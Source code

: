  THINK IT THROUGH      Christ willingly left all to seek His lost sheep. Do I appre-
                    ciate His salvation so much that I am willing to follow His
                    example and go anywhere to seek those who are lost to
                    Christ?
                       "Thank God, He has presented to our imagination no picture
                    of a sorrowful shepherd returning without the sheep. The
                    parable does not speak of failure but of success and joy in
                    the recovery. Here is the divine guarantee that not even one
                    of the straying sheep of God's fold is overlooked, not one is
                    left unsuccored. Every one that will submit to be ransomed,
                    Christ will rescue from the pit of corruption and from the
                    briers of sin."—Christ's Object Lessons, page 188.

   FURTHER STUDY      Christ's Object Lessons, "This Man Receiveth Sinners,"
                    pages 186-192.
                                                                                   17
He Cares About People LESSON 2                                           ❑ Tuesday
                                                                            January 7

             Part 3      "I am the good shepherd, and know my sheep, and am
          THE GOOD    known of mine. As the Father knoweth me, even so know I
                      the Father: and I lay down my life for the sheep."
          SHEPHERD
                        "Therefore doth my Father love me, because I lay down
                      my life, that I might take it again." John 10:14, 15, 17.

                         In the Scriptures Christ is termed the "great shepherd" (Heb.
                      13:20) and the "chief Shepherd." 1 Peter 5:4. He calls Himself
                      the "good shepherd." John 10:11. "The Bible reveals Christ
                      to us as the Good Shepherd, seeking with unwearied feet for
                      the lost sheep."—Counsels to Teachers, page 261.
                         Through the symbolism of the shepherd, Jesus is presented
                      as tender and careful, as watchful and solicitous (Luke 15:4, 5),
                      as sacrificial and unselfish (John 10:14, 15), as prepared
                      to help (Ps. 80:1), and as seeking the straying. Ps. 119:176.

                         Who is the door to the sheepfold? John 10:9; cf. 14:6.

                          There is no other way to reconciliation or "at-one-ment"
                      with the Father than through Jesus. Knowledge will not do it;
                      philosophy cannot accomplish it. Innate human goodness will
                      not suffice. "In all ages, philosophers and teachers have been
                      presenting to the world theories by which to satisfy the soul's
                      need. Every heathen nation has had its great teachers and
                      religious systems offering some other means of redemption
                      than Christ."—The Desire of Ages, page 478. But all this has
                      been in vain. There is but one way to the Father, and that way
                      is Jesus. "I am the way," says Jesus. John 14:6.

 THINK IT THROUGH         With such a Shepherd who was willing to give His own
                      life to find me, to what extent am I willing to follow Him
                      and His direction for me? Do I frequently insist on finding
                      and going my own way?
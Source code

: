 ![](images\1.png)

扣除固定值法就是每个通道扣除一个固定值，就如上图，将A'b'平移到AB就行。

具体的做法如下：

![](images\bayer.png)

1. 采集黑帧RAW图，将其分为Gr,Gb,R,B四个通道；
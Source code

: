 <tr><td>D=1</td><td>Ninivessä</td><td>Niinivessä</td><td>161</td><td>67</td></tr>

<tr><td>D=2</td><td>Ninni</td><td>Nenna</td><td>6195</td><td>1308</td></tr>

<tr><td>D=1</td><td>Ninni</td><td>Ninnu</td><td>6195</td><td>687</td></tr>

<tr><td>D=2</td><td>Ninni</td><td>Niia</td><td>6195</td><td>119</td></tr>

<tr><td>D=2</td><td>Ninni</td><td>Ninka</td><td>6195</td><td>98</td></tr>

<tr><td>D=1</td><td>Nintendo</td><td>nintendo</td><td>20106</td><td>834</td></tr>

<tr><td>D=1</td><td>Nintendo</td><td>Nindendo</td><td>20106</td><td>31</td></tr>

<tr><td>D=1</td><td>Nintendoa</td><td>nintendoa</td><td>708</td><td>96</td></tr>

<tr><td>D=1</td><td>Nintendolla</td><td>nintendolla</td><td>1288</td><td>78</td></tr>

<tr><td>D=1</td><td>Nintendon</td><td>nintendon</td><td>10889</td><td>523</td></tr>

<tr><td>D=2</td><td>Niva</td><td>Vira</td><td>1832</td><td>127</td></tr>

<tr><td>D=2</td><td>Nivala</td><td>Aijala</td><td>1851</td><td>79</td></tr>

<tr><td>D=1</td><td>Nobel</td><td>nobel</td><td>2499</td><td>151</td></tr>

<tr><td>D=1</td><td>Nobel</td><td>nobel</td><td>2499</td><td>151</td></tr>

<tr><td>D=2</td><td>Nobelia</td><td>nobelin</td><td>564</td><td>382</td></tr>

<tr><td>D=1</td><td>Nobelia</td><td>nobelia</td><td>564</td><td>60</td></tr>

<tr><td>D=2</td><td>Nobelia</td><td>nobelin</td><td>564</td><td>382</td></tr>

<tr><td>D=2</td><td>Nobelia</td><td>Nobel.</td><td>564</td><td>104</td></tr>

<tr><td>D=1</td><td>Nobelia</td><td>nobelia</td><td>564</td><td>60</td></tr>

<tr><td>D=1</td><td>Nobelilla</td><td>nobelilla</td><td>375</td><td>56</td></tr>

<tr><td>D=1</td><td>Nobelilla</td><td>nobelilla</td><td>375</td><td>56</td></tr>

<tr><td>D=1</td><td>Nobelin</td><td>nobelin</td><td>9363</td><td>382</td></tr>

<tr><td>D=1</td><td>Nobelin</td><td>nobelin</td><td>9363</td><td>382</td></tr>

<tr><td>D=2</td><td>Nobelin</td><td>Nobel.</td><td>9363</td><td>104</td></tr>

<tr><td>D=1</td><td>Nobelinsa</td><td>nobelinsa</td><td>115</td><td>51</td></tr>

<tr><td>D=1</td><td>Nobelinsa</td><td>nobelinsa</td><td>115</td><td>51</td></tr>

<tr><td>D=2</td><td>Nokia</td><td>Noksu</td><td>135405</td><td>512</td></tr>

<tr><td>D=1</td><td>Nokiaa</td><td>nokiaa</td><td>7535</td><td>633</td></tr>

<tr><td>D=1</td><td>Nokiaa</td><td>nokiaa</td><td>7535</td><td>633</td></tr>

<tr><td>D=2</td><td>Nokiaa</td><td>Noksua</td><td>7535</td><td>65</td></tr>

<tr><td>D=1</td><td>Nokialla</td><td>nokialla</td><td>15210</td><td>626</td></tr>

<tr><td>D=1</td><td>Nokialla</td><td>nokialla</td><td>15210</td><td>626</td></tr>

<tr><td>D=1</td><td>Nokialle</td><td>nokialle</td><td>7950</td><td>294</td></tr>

**What to produce**
Output must consist only of the listing's lines from the first through the line with "the Father: and", reproduced word for word.

**Answer box**
Source code

:  THINK IT THROUGH      Christ willingly left all to seek His lost sheep. Do I appre-
                    ciate His salvation so much that I am willing to follow His
                    example and go anywhere to seek those who are lost to
                    Christ?
                       "Thank God, He has presented to our imagination no picture
                    of a sorrowful shepherd returning without the sheep. The
                    parable does not speak of failure but of success and joy in
                    the recovery. Here is the divine guarantee that not even one
                    of the straying sheep of God's fold is overlooked, not one is
                    left unsuccored. Every one that will submit to be ransomed,
                    Christ will rescue from the pit of corruption and from the
                    briers of sin."—Christ's Object Lessons, page 188.

   FURTHER STUDY      Christ's Object Lessons, "This Man Receiveth Sinners,"
                    pages 186-192.
                                                                                   17
He Cares About People LESSON 2                                           ❑ Tuesday
                                                                            January 7

             Part 3      "I am the good shepherd, and know my sheep, and am
          THE GOOD    known of mine. As the Father knoweth me, even so know I
                      the Father: and I lay down my life for the sheep."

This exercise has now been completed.